ある意味O2Oマーケティングにも近いですが、オフラインからまたオンラインに循環してブランド強化につながる点では、より多くのユーザーにブランディングを行うことができます。

6. 口コミ

ブランドが最も効果を発揮するのは、(ポジティブな意味合いで)思わず誰かに話したくなる瞬間です。
口コミはプロモーションの中でも最も強力で効果があり、信頼されやすいことは昔から知られていますが、活用しきっている企業やチームはそれほど多くないかもしれません。

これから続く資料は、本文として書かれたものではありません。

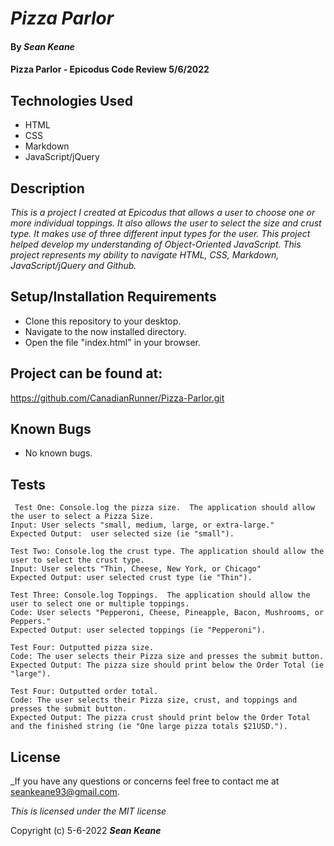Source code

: # _Pizza Parlor_

#### By _**Sean Keane**_

#### Pizza Parlor - Epicodus Code Review 5/6/2022

## Technologies Used

* HTML
* CSS
* Markdown
* JavaScript/jQuery

## Description
_This is a project I created at Epicodus that allows a user to choose one or more individual toppings.  It also allows the user to select the size and crust type. It makes use of three different input types for the user. This project helped develop my understanding of Object-Oriented JavaScript.   This project represents my ability to navigate HTML, CSS, Markdown, JavaScript/jQuery and Github._

## Setup/Installation Requirements

* Clone this repository to your desktop.
* Navigate to the now installed directory.
* Open the file "index.html" in your browser.

## Project can be found at:
https://github.com/CanadianRunner/Pizza-Parlor.git

## Known Bugs

* No known bugs.

## Tests

```
 Test One: Console.log the pizza size.  The application should allow the user to select a Pizza Size.
Input: User selects "small, medium, large, or extra-large."
Expected Output:  user selected size (ie "small").
```
```
Test Two: Console.log the crust type. The application should allow the user to select the crust type.
Input: User selects "Thin, Cheese, New York, or Chicago"
Expected Output: user selected crust type (ie "Thin").
```
```
Test Three: Console.log Toppings.  The application should allow the user to select one or multiple toppings.
Code: User selects "Pepperoni, Cheese, Pineapple, Bacon, Mushrooms, or Peppers."
Expected Output: user selected toppings (ie "Pepperoni").
```
```
Test Four: Outputted pizza size.
Code: The user selects their Pizza size and presses the submit button.
Expected Output: The pizza size should print below the Order Total (ie "large").
```
```
Test Four: Outputted order total.
Code: The user selects their Pizza size, crust, and toppings and presses the submit button.
Expected Output: The pizza crust should print below the Order Total and the finished string (ie "One large pizza totals $21USD.").
```


## License

_If you have any questions or concerns feel free to contact me at seankeane93@gmail.com.

*This is licensed under the MIT license*

Copyright (c) 5-6-2022 **_Sean Keane_**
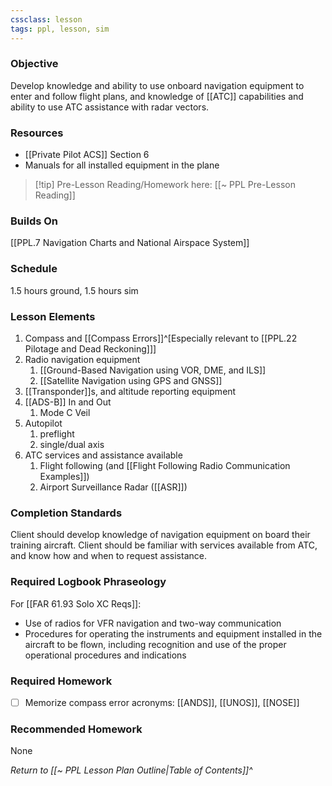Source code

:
 ```yaml
---
cssclass: lesson
tags: ppl, lesson, sim
---
```

### Objective
Develop knowledge and ability to use onboard navigation equipment to enter and follow flight plans, and knowledge of [[ATC]] capabilities and ability to use ATC assistance with radar vectors.

### Resources
- [[Private Pilot ACS]] Section 6
- Manuals for all installed equipment in the plane

> [!tip] Pre-Lesson Reading/Homework here: [[~ PPL Pre-Lesson Reading]]

### Builds On
[[PPL.7 Navigation Charts and National Airspace System]]

### Schedule
1.5 hours ground, 1.5 hours sim

### Lesson Elements
1. Compass and [[Compass Errors]]^[Especially relevant to [[PPL.22 Pilotage and Dead Reckoning]]]
2. Radio navigation equipment
	1. [[Ground-Based Navigation using VOR, DME, and ILS]]
	2. [[Satellite Navigation using GPS and GNSS]]
6. [[Transponder]]s, and altitude reporting equipment
7. [[ADS-B]] In and Out 
	1. Mode C Veil
8. Autopilot
	1. preflight
	2. single/dual axis
9. ATC services and assistance available
	1. Flight following (and [[Flight Following Radio Communication Examples]])
	2. Airport Surveillance Radar ([[ASR]])

### Completion Standards
Client should develop knowledge of navigation equipment on board their training aircraft. Client should be familiar with services available from ATC, and know how and when to request assistance.

### Required Logbook Phraseology
For [[FAR 61.93 Solo XC Reqs]]:
- Use of radios for VFR navigation and two-way communication
- Procedures for operating the instruments and equipment installed in the aircraft to be flown, including recognition and use of the proper operational procedures and indications

### Required Homework
- [ ] Memorize compass error acronyms: [[ANDS]], [[UNOS]], [[NOSE]]

### Recommended Homework
None

*Return to [[~ PPL Lesson Plan Outline|Table of Contents]]^*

しかし、難しいのは、企業が思っているほど簡単には、口コミは発生することは少ないという事実です。
口コミが発生すれば拡散するのはあっという間ですが、口コミが発生するまでは辛抱強く待たなければなりません。

しかし、話題になるように工夫することはできます。
オーディオブランディングやビデオブランディングなど、企業側でコントロールできるブランディング方法を駆使して、日々自分たちのブランドを広めていく活動を精力的に行い続けることが大切です。

まとめ

一口に「ブランディング」とは言っても、自社の差別化されるイメージを醸成するためにさまざまな切り口があるのを見ていきました。
一朝一夕でブランドが確立されるということはありませんが、いろいろな角度でブランド構築に向けて活動をやめずに行なっていくことが重要です。

いまやほとんどすべての人がSNSを活用しているので、より多くのエンドユーザーにリーチすることができます。
ビデオブランディングやコンテンツマーケティングを駆使して、一人でも多くのカスタマーにブランドを届けていきましょう。